# Exercise description
Search the records for the string "einer" and return each line that has it.

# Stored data
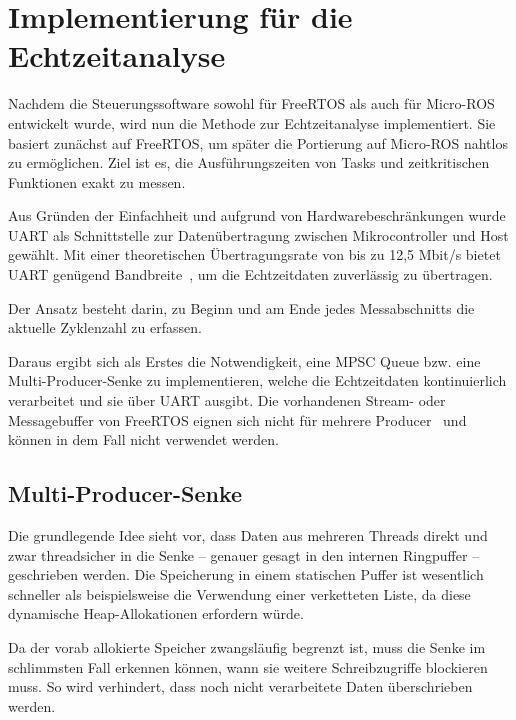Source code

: \section{Implementierung für die Echtzeitanalyse}

Nachdem die Steuerungssoftware sowohl für FreeRTOS als auch für Micro-ROS
entwickelt wurde, wird nun die Methode zur Echtzeitanalyse implementiert. Sie
basiert zunächst auf FreeRTOS, um später die Portierung auf Micro-ROS nahtlos zu
ermöglichen. Ziel ist es, die Ausführungszeiten von Tasks und zeitkritischen
Funktionen exakt zu messen.

Aus Gründen der Einfachheit und aufgrund von Hardwarebeschränkungen wurde UART
als Schnittstelle zur Datenübertragung zwischen Mikrocontroller und Host
gewählt. Mit einer theoretischen Übertragungsrate von bis zu 12,5 Mbit/s bietet
UART genügend Bandbreite~\cite[S. 2]{stm32_datasheet}, um die Echtzeitdaten
zuverlässig zu übertragen.

Der Ansatz besteht darin, zu Beginn und am Ende jedes Messabschnitts die
aktuelle Zyklenzahl zu erfassen.

Daraus ergibt sich als Erstes die Notwendigkeit, eine \ac{MPSC} Queue bzw. eine
Multi-Producer-Senke zu implementieren, welche die Echtzeitdaten kontinuierlich
verarbeitet und sie über UART ausgibt. Die vorhandenen Stream- oder
Messagebuffer von FreeRTOS eignen sich nicht für mehrere
Producer~\cite{FreeRTOSStreamBuffer} und können in dem Fall nicht verwendet
werden.

\subsection{Multi-Producer-Senke}


Die grundlegende Idee sieht vor, dass Daten aus mehreren Threads direkt und zwar
threadsicher in die Senke -- genauer gesagt in den internen Ringpuffer --
geschrieben werden. Die Speicherung in einem statischen Puffer ist wesentlich
schneller als beispielsweise die Verwendung einer verketteten Liste, da diese
dynamische Heap-Allokationen erfordern würde.

Da der vorab allokierte Speicher zwangsläufig begrenzt ist, muss die Senke im
schlimmsten Fall erkennen können, wann sie weitere Schreibzugriffe blockieren
muss. So wird verhindert, dass noch nicht verarbeitete Daten überschrieben
werden.

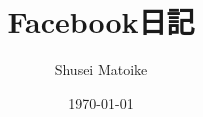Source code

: \usepackage[dvipdfmx]{graphicx}
\usepackage[dvipdfmx]{hyperref}
\usepackage{pxjahyper}
\usepackage{geometry}
\usepackage{url}
\usepackage{subfiles}

\geometry{margin=25mm}

\title{Facebook日記}
\author{Shusei Matoike}
\date{\today}
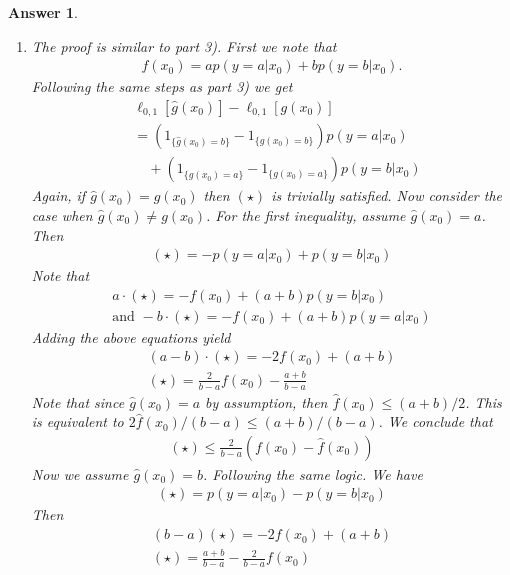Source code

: \documentclass[12pt]{article}
\theoremstyle{colon}
\newtheorem*{answer}{Answer}
\begin{document}
\begin{answer}
\begin{enumerate}[label=\arabic*)]
    \item The proof is similar to part 3). First we note that
      \begin{gather*}
        f(x_0) = a p(y = a | x_0) + b p(y = b | x_0).
      \end{gather*}
      Following the same steps as part 3) we get
      \begin{align*}
        & \ell_{0,1}[\widehat{g}(x_0)] - \ell_{0,1}[g(x_0)] \\
        &= (1_{\{ \widehat{g}(x_0)= b \}} - 1_{\{ g(x_0)= b \}})p(y = a | x_0) \\
        &\quad + (1_{\{ \widehat{g}(x_0)= a \}} - 1_{\{ g(x_0)= a \}})p(y = b | x_0) \tag{$\star$}
      \end{align*}
      Again, if $\widehat{g}(x_0) = g(x_0)$ then $(\star)$ is trivially satisfied. Now consider the case when $\widehat{g}(x_0) \neq g(x_0)$. For the first inequality, assume $\widehat{g}(x_0) = a$. Then
      \begin{gather*}
        (\star) = -p(y = a | x_0) + p(y = b | x_0)
      \end{gather*}
      Note that
      \begin{gather*}
        a \cdot (\star) = -f(x_0) + (a+b)p(y=b | x_0) \\
        \text{and } -b \cdot (\star) = -f(x_0) + (a+b)p(y=a | x_0)
      \end{gather*}
      Adding the above equations yield
      \begin{gather*}
        (a-b) \cdot (\star) = -2f(x_0) + (a+b) \\
        (\star) = \frac{2}{b-a}f(x_0) - \frac{a+b}{b-a}
      \end{gather*}
      Note that since $\widehat{g}(x_0) = a$ by assumption, then $\widehat{f}(x_0) \leq (a+b)/2$. This is equivalent to $2\widehat{f}(x_0)/(b-a) \leq (a+b)/(b-a)$. We conclude that
      \begin{gather*}
        (\star) \leq \frac{2}{b-a} (f(x_0) - \widehat{f}(x_0))
      \end{gather*}
      Now we assume $\widehat{g}(x_0) = b$. Following the same logic. We have
      \begin{gather*}
        (\star) = p(y = a | x_0) - p(y = b | x_0)
      \end{gather*}
      Then
      \begin{gather*}
        (b-a)(\star) = -2f(x_0) +(a+b) \\
        (\star) = \frac{a+b}{b-a} - \frac{2}{b-a}f(x_0)
      \end{gather*}

\end{enumerate}
\end{answer}
\end{document}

# Response for this exercise
gewählt. Mit einer theoretischen Übertragungsrate von bis zu 12,5 Mbit/s bietet
schneller als beispielsweise die Verwendung einer verketteten Liste, da diese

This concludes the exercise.